Sugaring Up the Already Sweet Deal of the Sacramento River Settlement Contractors - Is This How Congress Will "Fix" California Water?

On March 1st, a group of Congressmen from the Central Valley of California wrote a letter to Interior Secretary Salazar complaining about the administration of the largest single block of contract water in the federal Central Valley Project – the 2.2 million acre-feet allocated every year to the Sacramento River Settlement Contractors to grow hundreds of thousands of acres of subsidized rice and other crops in the Sacramento Valley.  The letter’s authors include many of those who recently sponsored language in the House Continuing Resolution that would block protections for endangered salmon and other species in the Bay-Delta, threatening to shut down completely the massive state and federal water pumps that provide water to many of their constituents.  This scorched-earth approach has been roundly criticized by such “radical environmentalists” as the Kern County Water Agency, Paramount Farms, and the Metropolitan Water District of Southern California.  Now, these Central Valley Congressmen are at it again – pursuing a wrong-headed approach that threatens to reduce water deliveries to their own constituents and harm everyone else in the state who cares about improving the predictability of water supplies and the health of the Bay-Delta.

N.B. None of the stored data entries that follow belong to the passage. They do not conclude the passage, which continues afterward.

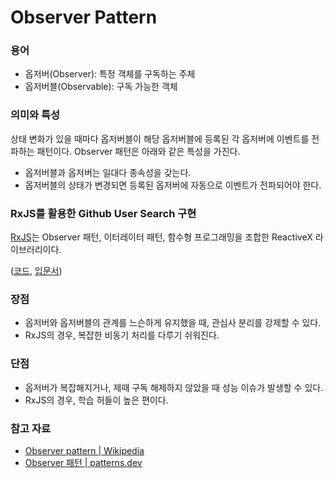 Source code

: # Observer Pattern

### 용어

* 옵저버(Observer): 특정 객체를 구독하는 주체
* 옵저버블(Observable): 구독 가능한 객체

### 의미와 특성

상태 변화가 있을 때마다 옵저버블이 해당 옵저버블에 등록된 각 옵저버에 이벤트를 전파하는 패턴이다. Observer 패턴은 아래와 같은 특성을 가진다.

* 옵저버블과 옵저버는 일대다 종속성을 갖는다.
* 옵저버블의 상태가 변경되면 등록된 옵저버에 자동으로 이벤트가 전파되어야 한다.

### RxJS를 활용한 Github User Search 구현

[RxJS](https://rxjs.dev/)는 Observer 패턴, 이터레이터 패턴, 함수형 프로그래밍을 조합한 ReactiveX 라이브러리이다.

([코드](https://github.com/mkitwave/rxjs-github-user-search/blob/main/index.html), [입문서](https://chasethestar.gitbook.io/ko.learn-rxjs/rxjs/concepts/rxjs-primer))

### 장점

* 옵저버와 옵저버블의 관계를 느슨하게 유지했을 때, 관심사 분리를 강제할 수 있다.
* RxJS의 경우, 복잡한 비동기 처리를 다루기 쉬워진다.

### 단점

* 옵저버가 복잡해지거나, 제때 구독 해제하지 않았을 때 성능 이슈가 발생할 수 있다.
* RxJS의 경우, 학습 허들이 높은 편이다.

### 참고 자료

* [Observer pattern | Wikipedia](https://en.wikipedia.org/wiki/Observer\_pattern)
* [Observer 패턴 | patterns.dev](https://patterns-dev-kr.github.io/design-patterns/observer-pattern/)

The thrust of the letter is a request to place the Settlement Contractors above the law – to exempt them from having to provide a single drop of water to help restore the battered Bay-Delta ecosystem from which their Sacramento River pumps divert water.  It’s hard to imagine a reasoned policy basis explaining why the Congressmen singled out this particular set of water users for special treatment.  After all, the Settlement Contractors are among those lucky few water users who received 100% of their contract deliveries over the last several drought years, while most others in the state were tightening their belts and making do with less water.  The Settlement Contractors also receive enormous quantities of water relative to everyone else – the Metropolitan Water District of Southern California, serving most of urban southern California, has a contract for less water than the Settlement Contractors – and they get it for pennies on the dollar.  As my colleague explained here, one of the largest Settlement Contractors complained about paying $9.03 for an acre-feet of CVP water during the height of the drought, when other water users were spending hundreds of dollars an acre-foot.  And it doesn’t appear that the Settlement Contractors need nearly as much water as they once used, due to improved efficiency.  One of their representatives explained earlier this year that the Settlement Contractors can grow as much rice as they’ve always grown with more than 2 acre-feet per acre less water due to efficiency practices and improvements.

Despite this apparent wealth of cheap, abundant water, the letter (posted in its entirety here) complains that the United States has recently changed its position on whether a portion of the 2.2 million acre feet of water known as “project water” can be shorted in times of drought, or to protect water quality or endangered species.  “Project water” is less than 20% of the total contract amount of the Settlement Contractors, most of which is classified as more secure “base supply.”  The so-called “change” in position to which these Congressmen object is a single line in a brief recently filed by the Interior Department explaining that:  “Should it ever prove necessary for project water under the SRS contracts to be reduced to meet legal obligations under the ESA to benefit the delta smelt or other listed species, Article 3(i) gives Reclamation the same ability to do so as it has under [other CVP] contracts.”  But this is neither a fundamental change in the position of the United States, nor is it the wrong policy or legal approach. 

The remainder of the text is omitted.